No Joke; Obama Issues 2nd Open Govt. National Action Plan
It may seem like a cheap prank but the Obama administration, which has proven to be among the most secretive, has actually issued its second “Open Government National Action Plan” that promises to build on (delusional) “past successes.”
Even the president’s many friends and supporters in the mainstream media have conceded that government secrecy has actually increased significantly since he moved into the White House, despite promises of an “unprecedented level of openness in government.” Instead, federal agencies have found creative excuses to keep an alarming number of public records secret, according to an analysis conducted several years ago by a national news organization.
The problem has only gotten worse over the years, according to a number of reports and probes. Just a few months ago a national news conglomerate reported that the administration even uses covert government accounts to keep electronic mail from becoming public. When the news outlet tried accessing records of the illegal secret accounts, one federal agency, the Department of Labor (DOL) tried collecting north of $1 million for its list of email addresses by claiming it had to pay 50 people to work three weeks retrieving the records.
Judicial Watch encounters these sorts of obstacles regularly in its never-ending work exposing government corruption, which goes hand in hand with secrecy and often forces litigation. The Obama administration has kept JW quite busy and in court often. How bad is the problem? A few years ago JW President Tom Fitton told Congress how, under Obama, government agencies have actually created additional hurdles and stonewalled even the most basic Freedom of Information Act (FOIA) requests. “The Bush administration was tough and tricky, but the Obama administration is tougher and trickier,” Fitton told lawmakers. Fitton testified before the House and Senate during “Sunshine Week,” a national initiative by the news media, nonprofits and other organizations to promote government transparency.
The administration’s new action plan is a sequel to a 2011 initiative that it claims set “26 commitments” that have already “increased public integrity, enhanced public access to information, improved management of public resources and given the public a more active voice in the U.S. Government’s policymaking process.” The new model will ambitiously modernize the administration of FOIA and significantly expand open data initiatives across the federal government to increase transparency.

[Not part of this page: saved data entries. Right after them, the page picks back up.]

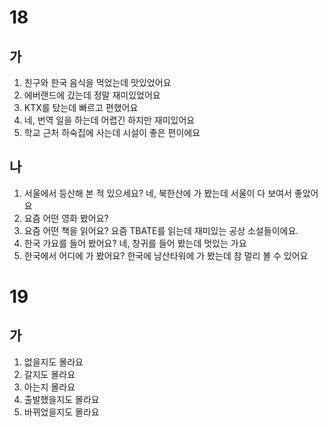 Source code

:# 18
## 가
1. 친구와 한국 음식을 먹었는데 맛있었어요
2. 에버랜드에 갔는데 정말 재미있었어요
3. KTX를 탔는데 빠르고 편했어요
4. 네, 번역 일을 하는데 어렵긴 하지만 재미있어요
5. 학교 근처 하숙집에 사는데 시설이 좋은 편이에요
## 나
1. 서울에서 등산해 본 적 있으세요? 네, 북한산에 가 봤는데 서울이 다 보여서 좋았어요
2. 요즘 어떤 영화 봤어요? 
3. 요즘 어떤 책을 읽어요? 요즘 TBATE를 읽는데 재미있는 공상 소설들이에요.
4. 한국 가요를 들어 봤어요? 네, 창귀를 들어 봤는데 멋있는 가요
5. 한국에서 어디에 가 봤어요? 한국에 남산타워에 가 봤는데 참 멀리 볼 수 있어요
# 19
## 가
1. 없을지도 몰라요
2. 갈지도 몰라요
3. 아는지 몰라요
4. 출발했을지도 몰라요
5. 바뀌었을지도 몰라요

This is laughable considering the administration’s history of secrecy without accountability. Just a few weeks ago Judicial Watch reported on the failures of an agency created by Congress to promote government transparency. Known as the Office of Government Information Services (OGIS), it’s supposed to facilitate the treacherous process of obtaining public records by serving as an objective ombudsman that forces federal agencies to comply with FOIA disputes. Though Congress has given it $1 million, it’s failed miserably to fulfill this mission, proving the Obama administration is anything but transparent.